::: The data :::

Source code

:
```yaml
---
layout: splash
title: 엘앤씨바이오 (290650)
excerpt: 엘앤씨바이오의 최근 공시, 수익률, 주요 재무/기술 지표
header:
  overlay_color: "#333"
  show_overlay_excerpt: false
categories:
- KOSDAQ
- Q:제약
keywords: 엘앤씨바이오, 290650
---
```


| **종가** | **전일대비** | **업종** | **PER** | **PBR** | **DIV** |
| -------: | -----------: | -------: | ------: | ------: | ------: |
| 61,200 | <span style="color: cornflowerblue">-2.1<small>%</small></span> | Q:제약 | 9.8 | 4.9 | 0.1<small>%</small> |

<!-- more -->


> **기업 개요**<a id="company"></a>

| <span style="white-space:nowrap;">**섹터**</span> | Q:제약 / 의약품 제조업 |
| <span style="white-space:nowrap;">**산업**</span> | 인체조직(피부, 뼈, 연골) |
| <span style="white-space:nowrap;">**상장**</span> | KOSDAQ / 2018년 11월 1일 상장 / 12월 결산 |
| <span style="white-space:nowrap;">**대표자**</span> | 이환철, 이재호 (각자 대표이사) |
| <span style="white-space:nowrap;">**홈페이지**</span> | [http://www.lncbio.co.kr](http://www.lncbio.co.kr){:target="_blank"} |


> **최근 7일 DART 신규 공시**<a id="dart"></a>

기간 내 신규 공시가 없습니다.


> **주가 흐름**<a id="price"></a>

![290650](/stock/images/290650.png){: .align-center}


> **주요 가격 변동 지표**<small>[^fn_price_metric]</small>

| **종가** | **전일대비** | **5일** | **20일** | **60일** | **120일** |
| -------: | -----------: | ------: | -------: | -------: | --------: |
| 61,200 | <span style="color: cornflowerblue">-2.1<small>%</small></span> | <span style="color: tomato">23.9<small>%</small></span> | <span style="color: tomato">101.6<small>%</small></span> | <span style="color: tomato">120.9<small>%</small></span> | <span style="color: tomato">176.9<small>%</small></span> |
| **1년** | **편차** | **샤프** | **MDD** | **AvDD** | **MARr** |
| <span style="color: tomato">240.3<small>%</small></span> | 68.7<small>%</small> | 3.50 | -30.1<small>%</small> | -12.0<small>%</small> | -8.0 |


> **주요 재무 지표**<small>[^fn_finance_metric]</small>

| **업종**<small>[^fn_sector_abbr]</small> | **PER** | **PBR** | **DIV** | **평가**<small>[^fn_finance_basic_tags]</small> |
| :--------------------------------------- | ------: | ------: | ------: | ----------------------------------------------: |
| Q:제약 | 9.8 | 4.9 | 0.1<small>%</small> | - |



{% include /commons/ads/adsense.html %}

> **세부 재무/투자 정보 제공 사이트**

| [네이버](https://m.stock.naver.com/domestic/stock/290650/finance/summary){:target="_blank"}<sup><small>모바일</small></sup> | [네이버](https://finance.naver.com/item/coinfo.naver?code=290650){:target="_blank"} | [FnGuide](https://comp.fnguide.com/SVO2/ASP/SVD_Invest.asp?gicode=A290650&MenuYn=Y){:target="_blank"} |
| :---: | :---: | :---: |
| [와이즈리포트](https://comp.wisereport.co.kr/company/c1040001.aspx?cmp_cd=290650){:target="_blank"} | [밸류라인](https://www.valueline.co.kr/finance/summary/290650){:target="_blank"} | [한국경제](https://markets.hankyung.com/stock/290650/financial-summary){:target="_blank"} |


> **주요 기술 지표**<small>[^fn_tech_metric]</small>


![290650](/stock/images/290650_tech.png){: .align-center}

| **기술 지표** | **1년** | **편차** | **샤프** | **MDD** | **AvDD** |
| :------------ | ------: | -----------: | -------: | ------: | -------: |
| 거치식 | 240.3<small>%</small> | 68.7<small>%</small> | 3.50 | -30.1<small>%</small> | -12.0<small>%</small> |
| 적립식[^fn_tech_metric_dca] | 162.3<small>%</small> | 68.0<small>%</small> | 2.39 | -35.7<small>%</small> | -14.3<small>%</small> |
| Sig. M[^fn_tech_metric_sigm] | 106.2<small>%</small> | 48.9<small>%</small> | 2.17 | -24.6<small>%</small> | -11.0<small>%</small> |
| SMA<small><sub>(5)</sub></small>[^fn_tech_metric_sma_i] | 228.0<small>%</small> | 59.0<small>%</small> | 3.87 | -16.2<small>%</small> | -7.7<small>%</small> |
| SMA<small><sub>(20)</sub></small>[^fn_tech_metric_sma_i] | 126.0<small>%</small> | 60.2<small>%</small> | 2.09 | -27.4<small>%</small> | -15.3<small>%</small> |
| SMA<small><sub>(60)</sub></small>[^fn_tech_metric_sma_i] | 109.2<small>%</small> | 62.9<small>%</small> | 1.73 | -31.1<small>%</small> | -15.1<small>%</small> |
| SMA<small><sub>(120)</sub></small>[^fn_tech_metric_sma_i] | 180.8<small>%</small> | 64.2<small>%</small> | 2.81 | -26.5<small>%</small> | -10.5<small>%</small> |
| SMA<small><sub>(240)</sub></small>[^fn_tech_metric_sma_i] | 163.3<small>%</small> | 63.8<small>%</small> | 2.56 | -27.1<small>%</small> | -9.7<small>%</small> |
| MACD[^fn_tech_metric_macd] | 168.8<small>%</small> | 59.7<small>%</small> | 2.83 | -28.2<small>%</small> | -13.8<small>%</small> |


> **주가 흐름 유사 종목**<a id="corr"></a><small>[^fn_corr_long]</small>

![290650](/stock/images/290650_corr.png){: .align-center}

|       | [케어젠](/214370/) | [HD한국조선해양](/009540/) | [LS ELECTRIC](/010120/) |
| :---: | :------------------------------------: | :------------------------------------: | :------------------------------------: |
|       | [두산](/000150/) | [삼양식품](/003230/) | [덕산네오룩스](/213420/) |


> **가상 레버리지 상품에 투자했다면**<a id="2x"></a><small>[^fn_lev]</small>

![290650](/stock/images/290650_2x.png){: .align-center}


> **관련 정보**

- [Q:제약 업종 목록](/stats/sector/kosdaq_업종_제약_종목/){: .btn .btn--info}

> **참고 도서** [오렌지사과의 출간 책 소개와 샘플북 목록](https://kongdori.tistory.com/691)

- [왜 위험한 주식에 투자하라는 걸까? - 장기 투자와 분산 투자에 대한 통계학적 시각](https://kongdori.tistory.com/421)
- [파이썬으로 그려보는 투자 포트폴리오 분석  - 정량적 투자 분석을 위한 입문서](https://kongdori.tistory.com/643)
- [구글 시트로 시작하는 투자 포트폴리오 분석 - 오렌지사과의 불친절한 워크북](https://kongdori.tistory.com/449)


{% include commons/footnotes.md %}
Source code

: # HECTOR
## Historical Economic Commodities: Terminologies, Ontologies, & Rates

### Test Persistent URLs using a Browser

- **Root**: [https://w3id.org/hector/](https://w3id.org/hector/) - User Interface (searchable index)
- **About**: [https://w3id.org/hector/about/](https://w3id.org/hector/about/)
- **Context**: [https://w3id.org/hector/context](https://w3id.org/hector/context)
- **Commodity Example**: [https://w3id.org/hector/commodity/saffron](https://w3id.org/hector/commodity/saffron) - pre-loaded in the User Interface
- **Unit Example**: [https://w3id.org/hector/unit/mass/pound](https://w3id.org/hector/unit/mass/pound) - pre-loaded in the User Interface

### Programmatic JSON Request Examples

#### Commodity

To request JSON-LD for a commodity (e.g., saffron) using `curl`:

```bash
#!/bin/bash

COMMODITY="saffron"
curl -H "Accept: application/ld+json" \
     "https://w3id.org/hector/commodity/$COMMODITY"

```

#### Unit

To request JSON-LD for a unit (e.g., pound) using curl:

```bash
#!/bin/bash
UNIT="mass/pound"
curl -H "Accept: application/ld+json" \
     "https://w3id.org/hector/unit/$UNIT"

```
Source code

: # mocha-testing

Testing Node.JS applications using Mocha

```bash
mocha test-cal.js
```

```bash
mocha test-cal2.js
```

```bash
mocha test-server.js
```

:::

## [Goal of the exercise]
Write out the lines above from the one containing "소개와 샘플북 목록](https://kongdori.tistory.com/691)" through the last, exactly as they are.

## [Task answer]
> **참고 도서** [오렌지사과의 출간 책 소개와 샘플북 목록](https://kongdori.tistory.com/691)

- [왜 위험한 주식에 투자하라는 걸까? - 장기 투자와 분산 투자에 대한 통계학적 시각](https://kongdori.tistory.com/421)
- [파이썬으로 그려보는 투자 포트폴리오 분석  - 정량적 투자 분석을 위한 입문서](https://kongdori.tistory.com/643)
- [구글 시트로 시작하는 투자 포트폴리오 분석 - 오렌지사과의 불친절한 워크북](https://kongdori.tistory.com/449)


{% include commons/footnotes.md %}
Source code

: # HECTOR
## Historical Economic Commodities: Terminologies, Ontologies, & Rates

### Test Persistent URLs using a Browser

- **Root**: [https://w3id.org/hector/](https://w3id.org/hector/) - User Interface (searchable index)
- **About**: [https://w3id.org/hector/about/](https://w3id.org/hector/about/)
- **Context**: [https://w3id.org/hector/context](https://w3id.org/hector/context)
- **Commodity Example**: [https://w3id.org/hector/commodity/saffron](https://w3id.org/hector/commodity/saffron) - pre-loaded in the User Interface
- **Unit Example**: [https://w3id.org/hector/unit/mass/pound](https://w3id.org/hector/unit/mass/pound) - pre-loaded in the User Interface

### Programmatic JSON Request Examples

#### Commodity

To request JSON-LD for a commodity (e.g., saffron) using `curl`:

```bash
#!/bin/bash

COMMODITY="saffron"
curl -H "Accept: application/ld+json" \
     "https://w3id.org/hector/commodity/$COMMODITY"

```

#### Unit

To request JSON-LD for a unit (e.g., pound) using curl:

```bash
#!/bin/bash
UNIT="mass/pound"
curl -H "Accept: application/ld+json" \
     "https://w3id.org/hector/unit/$UNIT"

```
Source code

: # mocha-testing

Testing Node.JS applications using Mocha

```bash
mocha test-cal.js
```

```bash
mocha test-cal2.js
```

```bash
mocha test-server.js
```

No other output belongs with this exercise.